◆ The data:
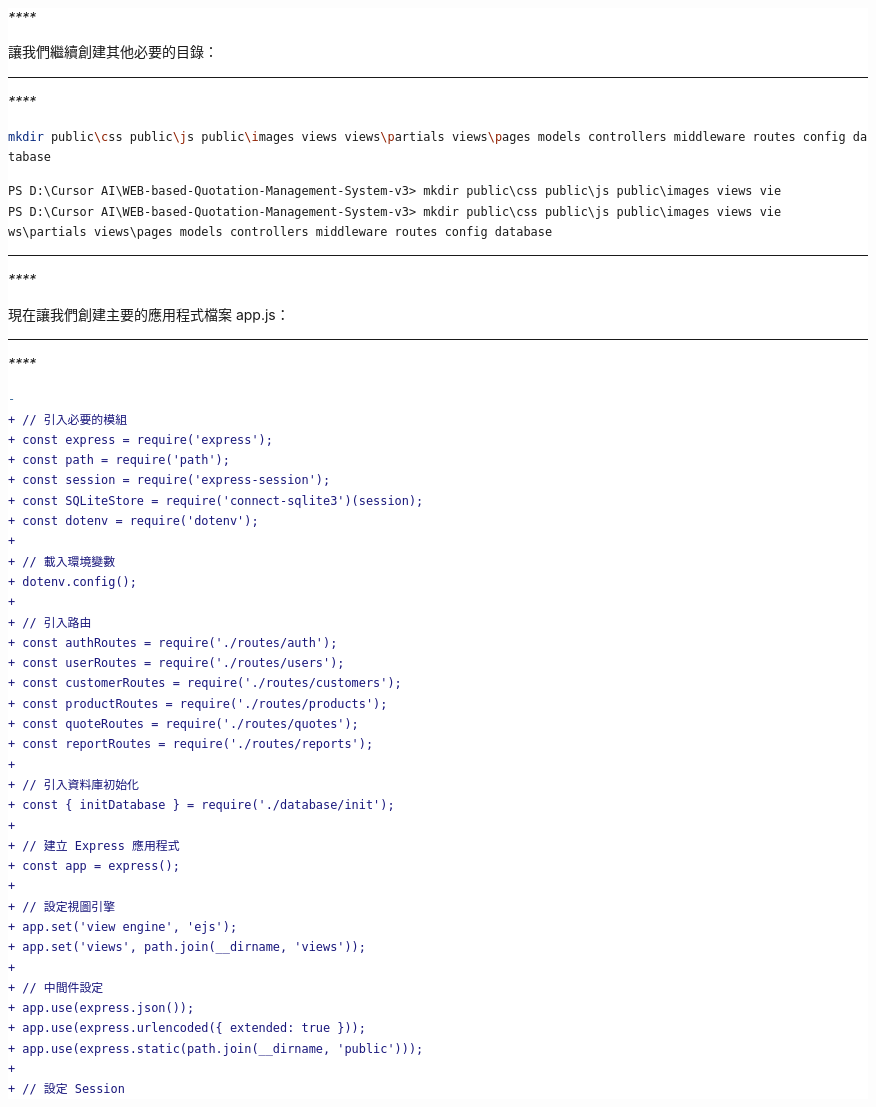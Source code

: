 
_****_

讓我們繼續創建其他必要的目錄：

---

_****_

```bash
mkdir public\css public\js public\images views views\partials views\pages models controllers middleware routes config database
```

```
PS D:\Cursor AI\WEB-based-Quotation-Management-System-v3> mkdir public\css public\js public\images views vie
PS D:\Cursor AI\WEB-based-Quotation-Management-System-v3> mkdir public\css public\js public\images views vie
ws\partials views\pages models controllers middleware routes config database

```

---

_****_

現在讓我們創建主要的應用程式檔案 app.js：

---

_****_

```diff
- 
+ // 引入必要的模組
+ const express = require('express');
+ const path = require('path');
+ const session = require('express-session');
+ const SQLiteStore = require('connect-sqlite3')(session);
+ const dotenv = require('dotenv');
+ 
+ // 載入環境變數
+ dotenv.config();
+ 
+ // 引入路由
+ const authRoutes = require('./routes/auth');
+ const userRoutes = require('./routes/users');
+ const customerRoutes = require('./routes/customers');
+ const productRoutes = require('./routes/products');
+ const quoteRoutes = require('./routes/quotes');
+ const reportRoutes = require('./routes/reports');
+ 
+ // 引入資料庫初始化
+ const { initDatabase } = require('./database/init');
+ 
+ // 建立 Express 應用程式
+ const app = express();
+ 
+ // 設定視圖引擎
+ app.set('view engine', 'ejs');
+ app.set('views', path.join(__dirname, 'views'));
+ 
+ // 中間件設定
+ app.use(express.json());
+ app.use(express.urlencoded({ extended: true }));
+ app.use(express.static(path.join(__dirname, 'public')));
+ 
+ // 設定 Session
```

---

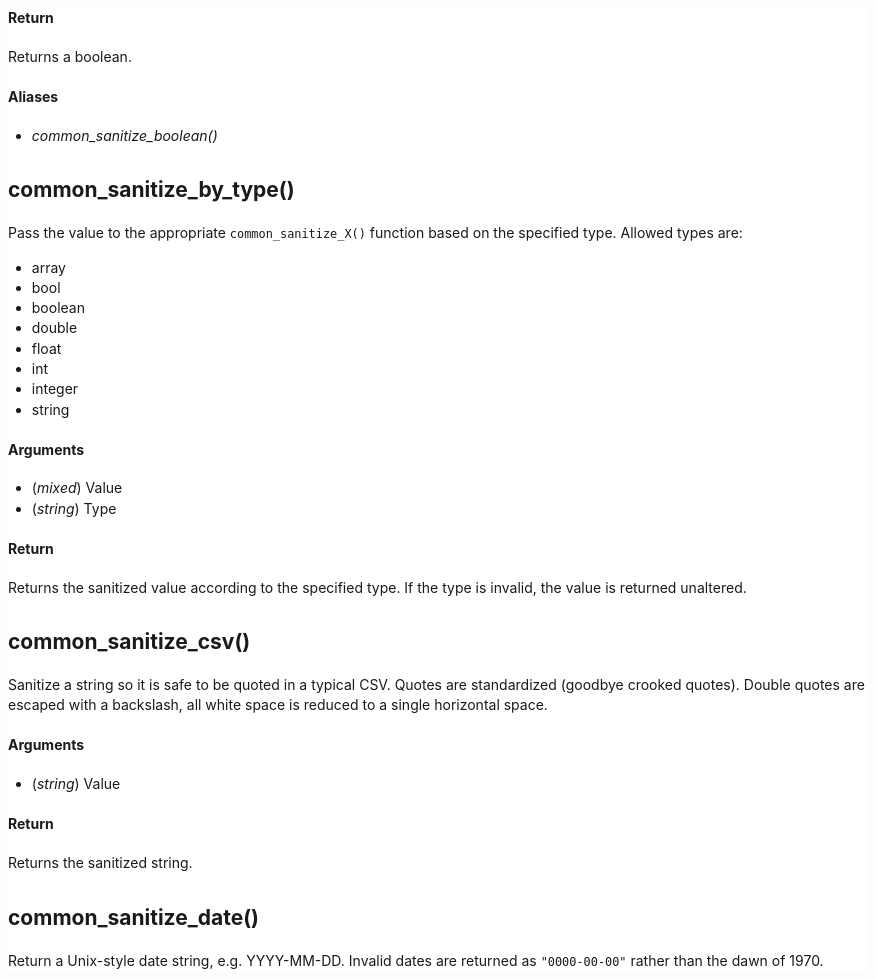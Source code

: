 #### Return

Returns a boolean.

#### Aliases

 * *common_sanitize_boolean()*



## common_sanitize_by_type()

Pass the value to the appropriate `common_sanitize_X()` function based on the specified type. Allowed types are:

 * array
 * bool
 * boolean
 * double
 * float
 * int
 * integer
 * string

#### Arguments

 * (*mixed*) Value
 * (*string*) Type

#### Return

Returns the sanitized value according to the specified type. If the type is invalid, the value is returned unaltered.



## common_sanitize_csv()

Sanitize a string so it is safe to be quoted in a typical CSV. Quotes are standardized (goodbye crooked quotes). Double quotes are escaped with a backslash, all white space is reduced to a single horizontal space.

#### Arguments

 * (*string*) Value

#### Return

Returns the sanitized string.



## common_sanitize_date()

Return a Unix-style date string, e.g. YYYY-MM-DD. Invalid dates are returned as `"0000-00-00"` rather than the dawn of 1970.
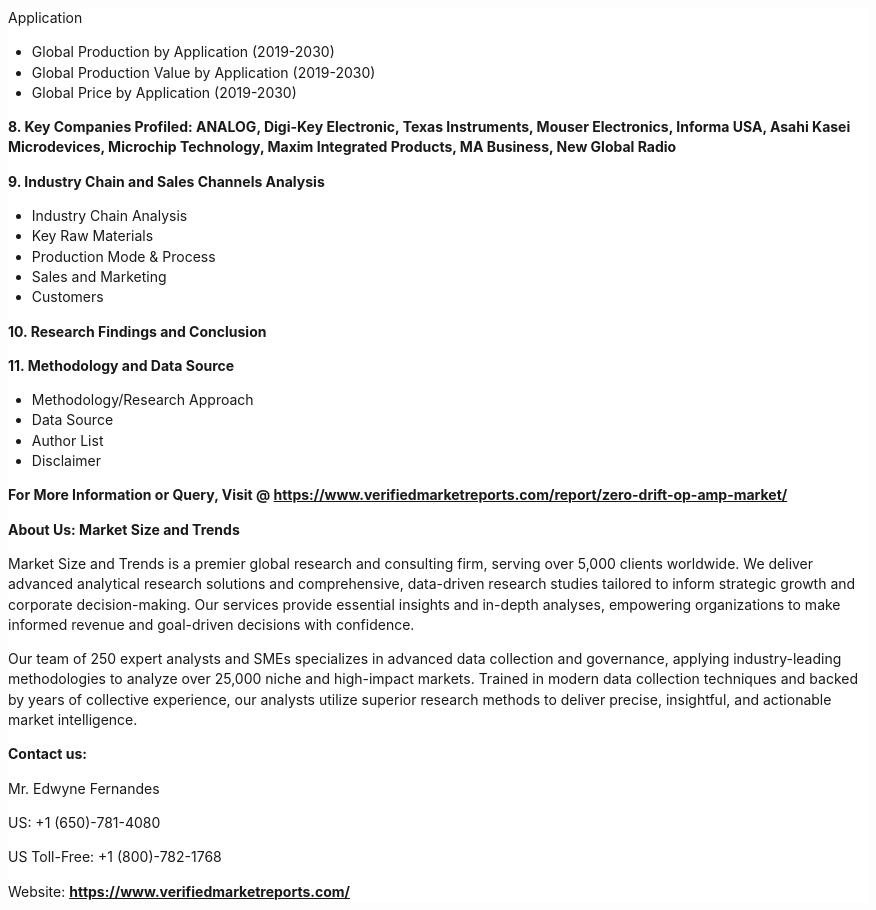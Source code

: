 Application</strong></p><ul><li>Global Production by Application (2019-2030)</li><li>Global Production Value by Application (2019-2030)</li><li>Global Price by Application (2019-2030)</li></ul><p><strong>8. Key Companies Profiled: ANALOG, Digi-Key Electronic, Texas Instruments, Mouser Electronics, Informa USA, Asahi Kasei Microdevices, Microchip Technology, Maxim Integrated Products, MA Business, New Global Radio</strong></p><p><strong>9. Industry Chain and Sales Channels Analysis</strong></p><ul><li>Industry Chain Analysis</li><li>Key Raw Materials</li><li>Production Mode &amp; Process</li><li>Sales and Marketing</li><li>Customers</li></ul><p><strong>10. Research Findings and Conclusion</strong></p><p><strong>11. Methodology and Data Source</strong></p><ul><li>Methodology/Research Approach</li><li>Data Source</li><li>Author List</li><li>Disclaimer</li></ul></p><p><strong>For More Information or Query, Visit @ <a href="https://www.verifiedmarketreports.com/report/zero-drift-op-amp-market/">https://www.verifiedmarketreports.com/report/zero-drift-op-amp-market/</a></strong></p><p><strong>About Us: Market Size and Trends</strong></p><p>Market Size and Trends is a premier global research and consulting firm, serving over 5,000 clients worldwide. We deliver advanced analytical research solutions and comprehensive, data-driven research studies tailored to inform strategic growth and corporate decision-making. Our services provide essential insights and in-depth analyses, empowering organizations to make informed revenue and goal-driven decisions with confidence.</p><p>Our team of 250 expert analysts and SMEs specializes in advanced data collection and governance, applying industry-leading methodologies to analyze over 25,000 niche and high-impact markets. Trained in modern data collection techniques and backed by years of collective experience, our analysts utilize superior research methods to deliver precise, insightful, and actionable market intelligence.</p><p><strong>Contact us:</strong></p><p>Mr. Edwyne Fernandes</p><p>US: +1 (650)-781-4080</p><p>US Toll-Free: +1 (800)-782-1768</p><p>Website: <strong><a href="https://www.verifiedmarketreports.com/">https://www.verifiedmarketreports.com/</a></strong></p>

◆ Work instructions: If a line of the data contains the string "database", count it; then give the total alone.

◆ Output for this task: 3